Now, I have a quart of plum vinegar, which seems really fine, but I am continuing to age in the fridge. There's a gallon or so of apple, which seems to be fairly weak and clear; I have not tasted it yet, but even if it's not flavorific, I can use it for the 1001 non-food functions of acetic acid. Finally, I have several gallons of pear vinegar, which is pretty good. I pasteurized some (150 degrees for 35 minutes) and bottled it in re-used beer bottles that I boiled for 10 minutes. I just used the regular crown caps like beer, but will seal it with wax if I get around to it. It will be interesting to see how these age. The live stuff is in a big jug out in the garage and a few half-gallon growlers (again, thank you, beer containers) in the fridge.

Already, some of the vinegar has been put to use. Some went to scrubbing down a moldy molding (acetic acid kills mold without killing me), and some went into salad dressing that adorned the last lettuce of the year. Next Summer, I should be able to make pickles using my own vinegar. The frugal, off-the-grid, lazy, and independent parts of me rejoice. Wringing vinegar from spent cider-fruit adds another spoke to the re-cycle.

Wednesday, September 11, 2013

Alliums, Yummy Allies

Gene, holding Shallots.

Real life has once again intervened with posting here, and all I have is old news.

Last fall, I planted some red onions and vari-colored garlicks, and in the spring I transplanted and new-planted more of their kin. Throughout the seasons, my right finger would poke dirt so the left hand could deposit a slippery stub, bulbish-headed root-end of a scallion stir-fried or otherwise-et the day before, it's promise of free food affording it a place in the garden as I made my way compost-ward with the dross-veg.
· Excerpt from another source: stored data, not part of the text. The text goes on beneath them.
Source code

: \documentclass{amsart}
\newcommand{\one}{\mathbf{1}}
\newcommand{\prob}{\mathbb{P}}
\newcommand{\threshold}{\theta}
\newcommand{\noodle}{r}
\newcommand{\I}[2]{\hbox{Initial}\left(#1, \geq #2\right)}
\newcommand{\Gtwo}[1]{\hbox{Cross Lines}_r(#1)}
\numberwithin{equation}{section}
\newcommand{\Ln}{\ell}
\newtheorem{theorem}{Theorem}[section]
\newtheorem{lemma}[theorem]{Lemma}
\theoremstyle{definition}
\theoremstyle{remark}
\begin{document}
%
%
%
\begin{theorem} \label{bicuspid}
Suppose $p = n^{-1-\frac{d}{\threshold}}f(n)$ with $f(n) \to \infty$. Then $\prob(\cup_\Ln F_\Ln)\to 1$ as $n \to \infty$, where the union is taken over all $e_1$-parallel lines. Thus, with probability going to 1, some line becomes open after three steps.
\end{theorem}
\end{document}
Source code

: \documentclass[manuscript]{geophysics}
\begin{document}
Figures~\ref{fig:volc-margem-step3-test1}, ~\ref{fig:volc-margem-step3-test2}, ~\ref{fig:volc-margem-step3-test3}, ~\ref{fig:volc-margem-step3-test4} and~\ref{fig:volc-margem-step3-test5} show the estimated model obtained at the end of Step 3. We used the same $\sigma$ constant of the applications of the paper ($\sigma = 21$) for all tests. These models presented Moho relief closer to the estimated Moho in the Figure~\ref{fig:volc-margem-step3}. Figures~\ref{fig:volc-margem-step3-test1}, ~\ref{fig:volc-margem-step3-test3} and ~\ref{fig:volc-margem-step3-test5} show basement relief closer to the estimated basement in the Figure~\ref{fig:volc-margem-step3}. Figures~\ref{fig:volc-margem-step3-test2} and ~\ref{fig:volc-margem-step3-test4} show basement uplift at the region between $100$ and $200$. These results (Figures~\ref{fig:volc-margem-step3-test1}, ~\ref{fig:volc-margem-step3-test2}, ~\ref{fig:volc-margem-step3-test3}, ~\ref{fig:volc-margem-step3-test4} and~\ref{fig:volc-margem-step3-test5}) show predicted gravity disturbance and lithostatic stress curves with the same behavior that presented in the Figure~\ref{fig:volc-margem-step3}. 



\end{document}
I cannot swear when I planted the Shalits, except that it may have been later than the Orthodox Fall-Planting school and earlier than the Rebel Spring-Planting outpost. Or maybe not.
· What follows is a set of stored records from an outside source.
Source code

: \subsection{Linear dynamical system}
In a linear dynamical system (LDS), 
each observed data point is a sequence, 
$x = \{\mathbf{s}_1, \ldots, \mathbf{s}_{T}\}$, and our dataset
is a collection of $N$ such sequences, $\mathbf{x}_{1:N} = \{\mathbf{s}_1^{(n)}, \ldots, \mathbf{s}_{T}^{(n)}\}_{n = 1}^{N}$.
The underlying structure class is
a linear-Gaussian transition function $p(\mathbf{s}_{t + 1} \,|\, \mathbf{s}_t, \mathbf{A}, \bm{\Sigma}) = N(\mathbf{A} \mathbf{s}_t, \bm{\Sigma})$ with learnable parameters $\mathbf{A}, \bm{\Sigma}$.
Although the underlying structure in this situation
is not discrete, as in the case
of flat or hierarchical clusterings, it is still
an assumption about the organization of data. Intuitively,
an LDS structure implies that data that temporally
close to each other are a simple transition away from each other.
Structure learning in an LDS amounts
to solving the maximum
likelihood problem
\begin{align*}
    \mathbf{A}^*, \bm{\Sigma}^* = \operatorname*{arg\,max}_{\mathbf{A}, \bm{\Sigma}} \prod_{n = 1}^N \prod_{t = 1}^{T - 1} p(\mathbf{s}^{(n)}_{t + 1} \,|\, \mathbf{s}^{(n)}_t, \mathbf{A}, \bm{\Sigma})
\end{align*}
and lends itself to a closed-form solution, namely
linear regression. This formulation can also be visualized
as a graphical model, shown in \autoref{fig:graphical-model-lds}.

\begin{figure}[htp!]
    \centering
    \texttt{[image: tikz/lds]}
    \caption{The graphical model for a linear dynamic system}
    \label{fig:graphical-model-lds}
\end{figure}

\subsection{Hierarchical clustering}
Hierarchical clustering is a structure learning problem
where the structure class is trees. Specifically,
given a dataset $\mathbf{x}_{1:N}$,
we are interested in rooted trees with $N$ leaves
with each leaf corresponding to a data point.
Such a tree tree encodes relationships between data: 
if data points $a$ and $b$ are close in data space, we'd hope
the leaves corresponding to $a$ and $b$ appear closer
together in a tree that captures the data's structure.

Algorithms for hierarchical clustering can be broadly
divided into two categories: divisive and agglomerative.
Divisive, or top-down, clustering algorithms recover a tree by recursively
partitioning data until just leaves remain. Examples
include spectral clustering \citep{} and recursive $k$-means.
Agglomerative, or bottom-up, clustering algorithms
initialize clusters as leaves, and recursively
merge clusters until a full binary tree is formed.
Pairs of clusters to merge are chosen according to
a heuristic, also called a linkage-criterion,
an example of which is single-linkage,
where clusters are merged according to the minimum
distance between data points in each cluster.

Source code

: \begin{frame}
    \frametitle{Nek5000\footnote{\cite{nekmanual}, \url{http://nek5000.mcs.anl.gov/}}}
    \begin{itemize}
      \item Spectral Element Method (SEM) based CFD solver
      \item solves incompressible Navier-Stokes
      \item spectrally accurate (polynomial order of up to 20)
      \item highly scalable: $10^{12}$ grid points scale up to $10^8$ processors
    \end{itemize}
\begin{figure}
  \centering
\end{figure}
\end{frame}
It was what this immigrant thinks of as maybe a typical 20th Century Spring and Summer here in the South Sound, and all alliums seemed to thrive. True, the scallions do nothing but grow into gianter, tougher scallions, and the red onions succumbed to neglect (including the outright abuse of a summertime transplant), and of course there was the sheer scapelessness of the 2013 Summer. But the scallions did get ginormous and  the shallits [yes, I'm doing the Lewis-and-Clark thing of spelling a word diffrintly all-the-damn Time] grew fast and strong.

Cogniscenti gardeners will see from the photo that I scooped up the shallottes a bit early--shoulda let the tops die back more--but the haul was good. Same with garlic. See?

Garlic, Me.



Anyway, it was a good year for alliums. I have enough garlic to keep me happy for another year, and a pretty good haul of shallots.

Saturday, August 10, 2013

One Potato, Two Potato, Three Potato, More


2013 was the first year I really made an effort to grow potatoes, and it paid off...or I was lucky. Now that I've harvested 2 of 3 varieties (I grew Ozettes by choice, as well as some Redskins and Yukon Golds because I didn't eat them in time), the experience is ripe enough to jot down some lessons. I've already posted about taters over at Mocavore, but here's where the gardening info will show.
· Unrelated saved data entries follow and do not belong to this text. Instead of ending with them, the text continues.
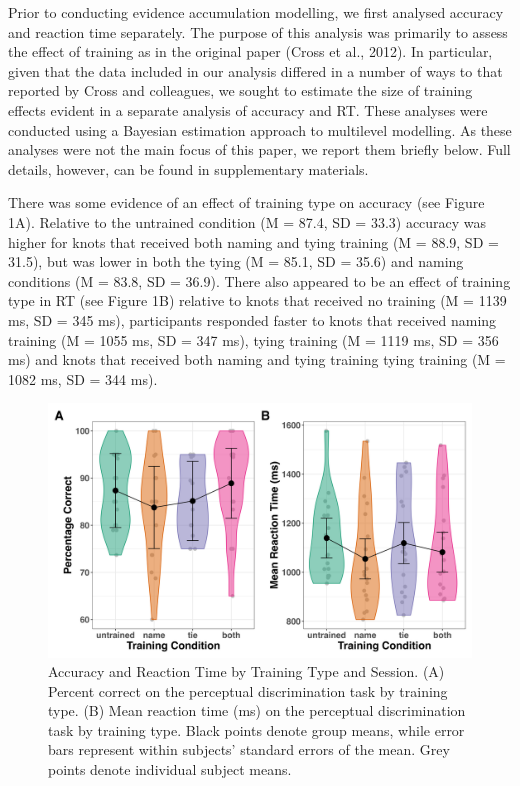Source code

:\documentclass[
  man, donotrepeattitle,floatsintext]{apa6}
\begin{document}
Prior to conducting evidence accumulation modelling, we first analysed accuracy and reaction time separately. The purpose of this analysis was primarily to assess the effect of training as in the original paper (Cross et al., 2012). In particular, given that the data included in our analysis differed in a number of ways to that reported by Cross and colleagues, we sought to estimate the size of training effects evident in a separate analysis of accuracy and RT. These analyses were conducted using a Bayesian estimation approach to multilevel modelling. As these analyses were not the main focus of this paper, we report them briefly below. Full details, however, can be found in supplementary materials.

There was some evidence of an effect of training type on accuracy (see Figure 1A). Relative to the untrained condition (M = 87.4, SD = 33.3) accuracy was higher for knots that received both naming and tying training (M = 88.9, SD = 31.5), but was lower in both the tying (M = 85.1, SD = 35.6) and naming conditions (M = 83.8, SD = 36.9). There also appeared to be an effect of training type in RT (see Figure 1B) relative to knots that received no training (M = 1139 ms, SD = 345 ms), participants responded faster to knots that received naming training (M = 1055 ms, SD = 347 ms), tying training (M = 1119 ms, SD = 356 ms) and knots that received both naming and tying training tying training (M = 1082 ms, SD = 344 ms).



\begin{figure}[H]

{\centering \includegraphics[height=0.67\textheight,]{../figures/descriptive/violin_acc_rt} 

}

\caption{Accuracy and Reaction Time by Training Type and Session. (A) Percent correct on the perceptual discrimination task by training type. (B) Mean reaction time (ms) on the perceptual discrimination task by training type. Black points denote group means, while error bars represent within subjects' standard errors of the mean. Grey points denote individual subject means.}\label{fig:accuracy-rt-plot}
\end{figure}
\end{document}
Instead of buying seed potatoes this year, I just grew surplus food. The Ozettes came from Rising River Farm at the Olympia Farmers Market; I bought them in late fall and stored them in a shoebox in the garage. The others were probably from the supermarket, and I planted them because they were getting soft and sprouty at the right time. Lesson: As long as you keep an eye out for blight, you don't need to buy something labeled "seed potato."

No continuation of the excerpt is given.